Sephardim
Those Sephardim who were forced to convert to Christianity during the period lasting from the 1391 massacres in Spain to the 1497 forced baptisms in Portugal, and who secretly maintained a Jewish life, were given the pejorative title of Marrano [pig] by the Christian populace. As time passed, many made their way to more tolerant lands, where they openly returned to Judaism, ending their double lives. They or their descendants founded the Jewish communities of Amsterdam, Hamburg, London, and New Amsterdam (New York City), among others. Many Sephardic communities were decimated in the Holocaust, and others were depleted by emigration to Israel and elsewhere. A Portuguese law adopted in 2013 (effective 2015) allowed the descendants of Jews who had been expelled to apply (under certain conditions) for citizenship; Spain enacted (2015) a similar law, but imposed a more restrictive process.
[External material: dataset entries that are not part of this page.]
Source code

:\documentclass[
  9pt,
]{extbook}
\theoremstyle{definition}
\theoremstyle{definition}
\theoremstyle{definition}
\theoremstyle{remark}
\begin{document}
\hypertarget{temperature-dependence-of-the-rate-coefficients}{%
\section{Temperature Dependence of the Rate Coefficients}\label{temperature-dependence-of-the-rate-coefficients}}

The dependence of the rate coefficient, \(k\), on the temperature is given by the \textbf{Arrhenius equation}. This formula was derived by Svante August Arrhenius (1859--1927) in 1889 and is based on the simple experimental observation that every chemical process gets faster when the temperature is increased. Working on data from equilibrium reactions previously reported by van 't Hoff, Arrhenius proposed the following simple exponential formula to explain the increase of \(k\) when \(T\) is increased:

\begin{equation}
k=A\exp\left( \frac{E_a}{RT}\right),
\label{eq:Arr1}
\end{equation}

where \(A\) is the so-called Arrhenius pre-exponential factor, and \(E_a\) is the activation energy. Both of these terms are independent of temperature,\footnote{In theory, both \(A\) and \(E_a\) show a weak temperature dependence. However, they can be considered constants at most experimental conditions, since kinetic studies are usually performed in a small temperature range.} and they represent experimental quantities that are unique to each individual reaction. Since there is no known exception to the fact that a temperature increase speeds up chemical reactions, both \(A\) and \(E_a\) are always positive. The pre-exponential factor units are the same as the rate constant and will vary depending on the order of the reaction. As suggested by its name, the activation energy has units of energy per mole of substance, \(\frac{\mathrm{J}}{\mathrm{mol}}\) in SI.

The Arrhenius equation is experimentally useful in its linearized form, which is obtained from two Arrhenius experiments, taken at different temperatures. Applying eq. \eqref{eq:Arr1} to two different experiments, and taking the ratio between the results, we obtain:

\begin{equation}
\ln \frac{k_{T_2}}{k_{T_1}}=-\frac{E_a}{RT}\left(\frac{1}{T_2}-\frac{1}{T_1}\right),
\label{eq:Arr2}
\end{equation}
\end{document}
See C. Roth, A History of the Marranos (1932, repr. 1966) and The Spanish Inquisition (1937, repr. 1964); D. De Sola Pool, An Old Faith in the New World (1955); I. J. Baer, The Jews in Christian Spain (2 vol., 1961); M. Lazar, ed., The Sephardic Tradition (1972); J. Prinz, The Secret Jews (1973); D. J. Elazar, The Other Jews: The Sephardim Today (1988); Y. Yovel, The Other Within: The Marranos: Split Identity and Emerging Modernity (2009).